((

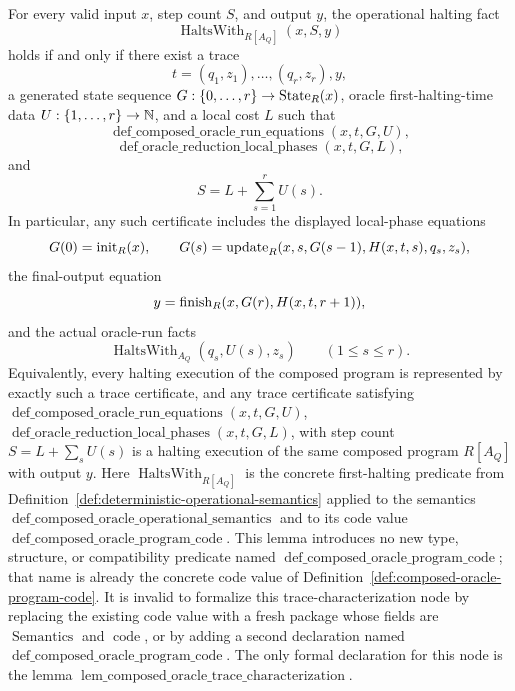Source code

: \begin{lemma}
  \label{lem:composed-oracle-trace-characterization}
  For every valid input $x$, step count $S$, and output $y$, the operational
  halting fact
  \[
    \operatorname{HaltsWith}_{R[A_Q]}(x,S,y)
  \]
  holds if and only if there exist a trace
  \[
    t=(q_1,z_1),\ldots,(q_r,z_r),y,
  \]
  a generated state sequence $G:\{0,\ldots,r\}\to\State_R(x)$, oracle
  first-halting-time data $U:\{1,\ldots,r\}\to\N$, and a local cost $L$ such
  that
  \[
    \operatorname{def\_composed\_oracle\_run\_equations}(x,t,G,U),
  \]
  \[
    \operatorname{def\_oracle\_reduction\_local\_phases}(x,t,G,L),
  \]
  and
  \[
    S=L+\sum_{s=1}^{r}U(s).
  \]
  In particular, any such certificate includes the displayed local-phase
  equations
  \[
    G(0)=\init_R(x),\qquad
    G(s)=\update_R(x,s,G(s-1),H(x,t,s),q_s,z_s),
  \]
  the final-output equation
  \[
    y=\finish_R(x,G(r),H(x,t,r+1)),
  \]
  and the actual oracle-run facts
  \[
    \operatorname{HaltsWith}_{A_Q}(q_s,U(s),z_s)
    \qquad(1\leq s\leq r).
  \]
  Equivalently, every halting execution of the composed program is represented
  by exactly such a trace certificate, and any trace certificate satisfying
  $\operatorname{def\_composed\_oracle\_run\_equations}(x,t,G,U)$,
  $\operatorname{def\_oracle\_reduction\_local\_phases}(x,t,G,L)$, with
  step count $S=L+\sum_s U(s)$ is a halting execution of the same composed
  program $R[A_Q]$ with output $y$.
  Here $\operatorname{HaltsWith}_{R[A_Q]}$ is the concrete first-halting
  predicate from Definition~\ref{def:deterministic-operational-semantics}
  applied to the semantics
  $\operatorname{def\_composed\_oracle\_operational\_semantics}$ and to its
  code value
  $\operatorname{def\_composed\_oracle\_program\_code}$.  This lemma introduces
  no new type, structure, or compatibility predicate named
  $\operatorname{def\_composed\_oracle\_program\_code}$; that name is already
  the concrete code value of Definition~\ref{def:composed-oracle-program-code}.
  It is invalid to formalize this trace-characterization node by replacing
  the existing code value with a fresh package whose fields are
  $\operatorname{Semantics}$ and $\operatorname{code}$, or by adding a second
  declaration named $\operatorname{def\_composed\_oracle\_program\_code}$.
  The only formal declaration for this node is the lemma
  $\operatorname{lem\_composed\_oracle\_trace\_characterization}$.
\end{lemma}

))

▶ _Your goal_
Restate the material above exactly. Exclude all pictures.

▶ _Expected answer_
Source code

: \begin{lemma}
  \label{lem:composed-oracle-trace-characterization}
  For every valid input $x$, step count $S$, and output $y$, the operational
  halting fact
  \[
    \operatorname{HaltsWith}_{R[A_Q]}(x,S,y)
  \]
  holds if and only if there exist a trace
  \[
    t=(q_1,z_1),\ldots,(q_r,z_r),y,
  \]
  a generated state sequence $G:\{0,\ldots,r\}\to\State_R(x)$, oracle
  first-halting-time data $U:\{1,\ldots,r\}\to\N$, and a local cost $L$ such
  that
  \[
    \operatorname{def\_composed\_oracle\_run\_equations}(x,t,G,U),
  \]
  \[
    \operatorname{def\_oracle\_reduction\_local\_phases}(x,t,G,L),
  \]
  and
  \[
    S=L+\sum_{s=1}^{r}U(s).
  \]
  In particular, any such certificate includes the displayed local-phase
  equations
  \[
    G(0)=\init_R(x),\qquad
    G(s)=\update_R(x,s,G(s-1),H(x,t,s),q_s,z_s),
  \]
  the final-output equation
  \[
    y=\finish_R(x,G(r),H(x,t,r+1)),
  \]
  and the actual oracle-run facts
  \[
    \operatorname{HaltsWith}_{A_Q}(q_s,U(s),z_s)
    \qquad(1\leq s\leq r).
  \]
  Equivalently, every halting execution of the composed program is represented
  by exactly such a trace certificate, and any trace certificate satisfying
  $\operatorname{def\_composed\_oracle\_run\_equations}(x,t,G,U)$,
  $\operatorname{def\_oracle\_reduction\_local\_phases}(x,t,G,L)$, with
  step count $S=L+\sum_s U(s)$ is a halting execution of the same composed
  program $R[A_Q]$ with output $y$.
  Here $\operatorname{HaltsWith}_{R[A_Q]}$ is the concrete first-halting
  predicate from Definition~\ref{def:deterministic-operational-semantics}
  applied to the semantics
  $\operatorname{def\_composed\_oracle\_operational\_semantics}$ and to its
  code value
  $\operatorname{def\_composed\_oracle\_program\_code}$.  This lemma introduces
  no new type, structure, or compatibility predicate named
  $\operatorname{def\_composed\_oracle\_program\_code}$; that name is already
  the concrete code value of Definition~\ref{def:composed-oracle-program-code}.
  It is invalid to formalize this trace-characterization node by replacing
  the existing code value with a fresh package whose fields are
  $\operatorname{Semantics}$ and $\operatorname{code}$, or by adding a second
  declaration named $\operatorname{def\_composed\_oracle\_program\_code}$.
  The only formal declaration for this node is the lemma
  $\operatorname{lem\_composed\_oracle\_trace\_characterization}$.
\end{lemma}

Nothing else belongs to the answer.